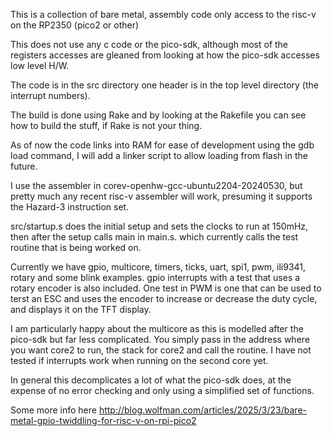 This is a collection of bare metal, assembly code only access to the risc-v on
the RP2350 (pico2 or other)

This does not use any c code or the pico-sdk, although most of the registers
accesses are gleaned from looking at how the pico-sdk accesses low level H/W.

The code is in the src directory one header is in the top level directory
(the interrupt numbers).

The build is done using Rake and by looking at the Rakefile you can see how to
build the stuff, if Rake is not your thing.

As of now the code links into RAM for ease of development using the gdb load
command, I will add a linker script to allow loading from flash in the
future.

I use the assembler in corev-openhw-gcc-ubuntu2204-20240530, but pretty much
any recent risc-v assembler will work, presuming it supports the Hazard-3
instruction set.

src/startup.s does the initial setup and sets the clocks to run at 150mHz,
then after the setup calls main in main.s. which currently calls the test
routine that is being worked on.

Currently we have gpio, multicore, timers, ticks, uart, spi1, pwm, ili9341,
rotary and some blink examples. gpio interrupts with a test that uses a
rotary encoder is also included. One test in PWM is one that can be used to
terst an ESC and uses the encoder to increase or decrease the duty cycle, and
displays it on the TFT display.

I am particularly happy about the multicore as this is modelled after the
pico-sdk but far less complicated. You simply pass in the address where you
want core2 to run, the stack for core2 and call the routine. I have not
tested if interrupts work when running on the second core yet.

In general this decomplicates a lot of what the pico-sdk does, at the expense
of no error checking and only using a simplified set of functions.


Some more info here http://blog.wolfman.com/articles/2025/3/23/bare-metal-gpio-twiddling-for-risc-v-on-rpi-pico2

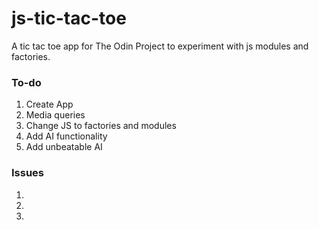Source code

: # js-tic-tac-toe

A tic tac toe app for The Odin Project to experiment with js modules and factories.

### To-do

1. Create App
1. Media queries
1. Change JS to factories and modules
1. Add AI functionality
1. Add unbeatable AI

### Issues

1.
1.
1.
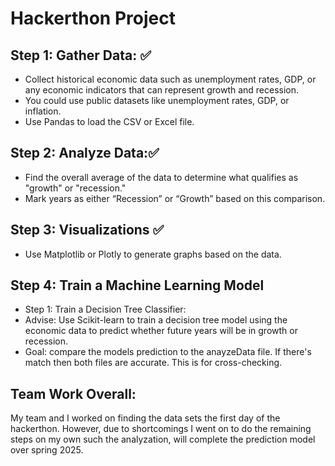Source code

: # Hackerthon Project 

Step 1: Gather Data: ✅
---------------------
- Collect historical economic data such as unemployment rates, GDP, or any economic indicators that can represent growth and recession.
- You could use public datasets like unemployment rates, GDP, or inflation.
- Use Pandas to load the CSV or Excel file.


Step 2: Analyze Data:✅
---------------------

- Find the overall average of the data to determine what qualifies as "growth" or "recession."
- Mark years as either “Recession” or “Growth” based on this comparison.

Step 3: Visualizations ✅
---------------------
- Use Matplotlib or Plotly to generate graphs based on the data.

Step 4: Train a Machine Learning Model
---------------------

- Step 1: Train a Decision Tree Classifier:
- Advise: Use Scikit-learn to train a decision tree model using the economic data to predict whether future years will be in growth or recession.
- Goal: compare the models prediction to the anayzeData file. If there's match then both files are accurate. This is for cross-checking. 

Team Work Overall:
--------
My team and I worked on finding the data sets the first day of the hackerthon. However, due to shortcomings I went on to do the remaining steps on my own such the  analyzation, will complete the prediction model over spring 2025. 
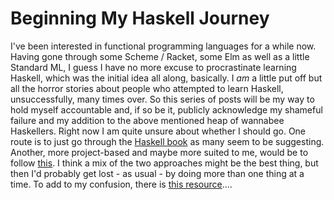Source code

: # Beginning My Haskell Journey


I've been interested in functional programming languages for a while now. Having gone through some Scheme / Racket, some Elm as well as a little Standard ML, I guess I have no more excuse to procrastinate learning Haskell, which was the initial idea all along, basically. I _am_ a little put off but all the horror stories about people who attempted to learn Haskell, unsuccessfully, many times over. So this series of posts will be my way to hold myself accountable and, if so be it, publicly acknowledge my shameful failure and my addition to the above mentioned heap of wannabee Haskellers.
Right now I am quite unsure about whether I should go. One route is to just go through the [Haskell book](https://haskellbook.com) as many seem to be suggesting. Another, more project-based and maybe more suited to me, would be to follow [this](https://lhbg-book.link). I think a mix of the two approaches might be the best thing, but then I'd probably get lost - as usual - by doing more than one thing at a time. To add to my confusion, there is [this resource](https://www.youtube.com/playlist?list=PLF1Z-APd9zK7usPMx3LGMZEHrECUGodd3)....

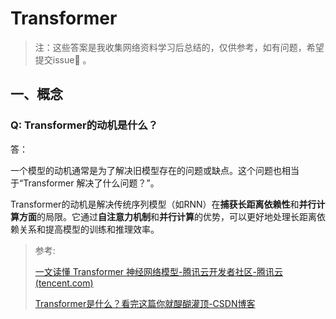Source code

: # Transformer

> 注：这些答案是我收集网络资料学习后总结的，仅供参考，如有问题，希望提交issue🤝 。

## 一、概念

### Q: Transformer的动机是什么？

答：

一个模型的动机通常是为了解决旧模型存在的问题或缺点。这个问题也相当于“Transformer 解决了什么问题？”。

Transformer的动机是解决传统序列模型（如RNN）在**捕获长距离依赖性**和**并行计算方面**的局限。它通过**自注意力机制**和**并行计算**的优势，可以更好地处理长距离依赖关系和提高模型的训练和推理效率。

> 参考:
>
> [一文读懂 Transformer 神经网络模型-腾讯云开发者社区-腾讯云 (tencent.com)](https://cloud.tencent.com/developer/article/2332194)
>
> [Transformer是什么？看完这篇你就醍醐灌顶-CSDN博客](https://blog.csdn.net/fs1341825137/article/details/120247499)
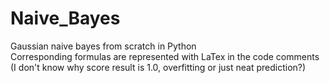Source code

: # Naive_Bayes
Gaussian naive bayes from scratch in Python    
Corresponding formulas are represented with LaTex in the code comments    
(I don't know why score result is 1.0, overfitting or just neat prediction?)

....

Work to complete:
Keep the pictures out of your copy, and repeat every entry above exactly.

Written reply:
 This is a collection of bare metal, assembly code only access to the risc-v on
the RP2350 (pico2 or other)

This does not use any c code or the pico-sdk, although most of the registers
accesses are gleaned from looking at how the pico-sdk accesses low level H/W.

The code is in the src directory one header is in the top level directory
(the interrupt numbers).

The build is done using Rake and by looking at the Rakefile you can see how to
build the stuff, if Rake is not your thing.

As of now the code links into RAM for ease of development using the gdb load
command, I will add a linker script to allow loading from flash in the
future.

I use the assembler in corev-openhw-gcc-ubuntu2204-20240530, but pretty much
any recent risc-v assembler will work, presuming it supports the Hazard-3
instruction set.

src/startup.s does the initial setup and sets the clocks to run at 150mHz,
then after the setup calls main in main.s. which currently calls the test
routine that is being worked on.

Currently we have gpio, multicore, timers, ticks, uart, spi1, pwm, ili9341,
rotary and some blink examples. gpio interrupts with a test that uses a
rotary encoder is also included. One test in PWM is one that can be used to
terst an ESC and uses the encoder to increase or decrease the duty cycle, and
displays it on the TFT display.

I am particularly happy about the multicore as this is modelled after the
pico-sdk but far less complicated. You simply pass in the address where you
want core2 to run, the stack for core2 and call the routine. I have not
tested if interrupts work when running on the second core yet.

In general this decomplicates a lot of what the pico-sdk does, at the expense
of no error checking and only using a simplified set of functions.


Some more info here http://blog.wolfman.com/articles/2025/3/23/bare-metal-gpio-twiddling-for-risc-v-on-rpi-pico2

Source code

: # js-tic-tac-toe

A tic tac toe app for The Odin Project to experiment with js modules and factories.

### To-do

1. Create App
1. Media queries
1. Change JS to factories and modules
1. Add AI functionality
1. Add unbeatable AI

### Issues

1.
1.
1.
Source code

: # Hackerthon Project 

Step 1: Gather Data: ✅
---------------------
- Collect historical economic data such as unemployment rates, GDP, or any economic indicators that can represent growth and recession.
- You could use public datasets like unemployment rates, GDP, or inflation.
- Use Pandas to load the CSV or Excel file.


Step 2: Analyze Data:✅
---------------------

- Find the overall average of the data to determine what qualifies as "growth" or "recession."
- Mark years as either “Recession” or “Growth” based on this comparison.

Step 3: Visualizations ✅
---------------------
- Use Matplotlib or Plotly to generate graphs based on the data.

Step 4: Train a Machine Learning Model
---------------------

- Step 1: Train a Decision Tree Classifier:
- Advise: Use Scikit-learn to train a decision tree model using the economic data to predict whether future years will be in growth or recession.
- Goal: compare the models prediction to the anayzeData file. If there's match then both files are accurate. This is for cross-checking. 

Team Work Overall:
--------
My team and I worked on finding the data sets the first day of the hackerthon. However, due to shortcomings I went on to do the remaining steps on my own such the  analyzation, will complete the prediction model over spring 2025. 
Source code

: # Beginning My Haskell Journey


I've been interested in functional programming languages for a while now. Having gone through some Scheme / Racket, some Elm as well as a little Standard ML, I guess I have no more excuse to procrastinate learning Haskell, which was the initial idea all along, basically. I _am_ a little put off but all the horror stories about people who attempted to learn Haskell, unsuccessfully, many times over. So this series of posts will be my way to hold myself accountable and, if so be it, publicly acknowledge my shameful failure and my addition to the above mentioned heap of wannabee Haskellers.
Right now I am quite unsure about whether I should go. One route is to just go through the [Haskell book](https://haskellbook.com) as many seem to be suggesting. Another, more project-based and maybe more suited to me, would be to follow [this](https://lhbg-book.link). I think a mix of the two approaches might be the best thing, but then I'd probably get lost - as usual - by doing more than one thing at a time. To add to my confusion, there is [this resource](https://www.youtube.com/playlist?list=PLF1Z-APd9zK7usPMx3LGMZEHrECUGodd3)....

Source code

: # Transformer

> 注：这些答案是我收集网络资料学习后总结的，仅供参考，如有问题，希望提交issue🤝 。

## 一、概念

### Q: Transformer的动机是什么？

答：

一个模型的动机通常是为了解决旧模型存在的问题或缺点。这个问题也相当于“Transformer 解决了什么问题？”。

Transformer的动机是解决传统序列模型（如RNN）在**捕获长距离依赖性**和**并行计算方面**的局限。它通过**自注意力机制**和**并行计算**的优势，可以更好地处理长距离依赖关系和提高模型的训练和推理效率。

> 参考:
>
> [一文读懂 Transformer 神经网络模型-腾讯云开发者社区-腾讯云 (tencent.com)](https://cloud.tencent.com/developer/article/2332194)
>
> [Transformer是什么？看完这篇你就醍醐灌顶-CSDN博客](https://blog.csdn.net/fs1341825137/article/details/120247499)
Source code

: # Naive_Bayes
Gaussian naive bayes from scratch in Python    
Corresponding formulas are represented with LaTex in the code comments    
(I don't know why score result is 1.0, overfitting or just neat prediction?)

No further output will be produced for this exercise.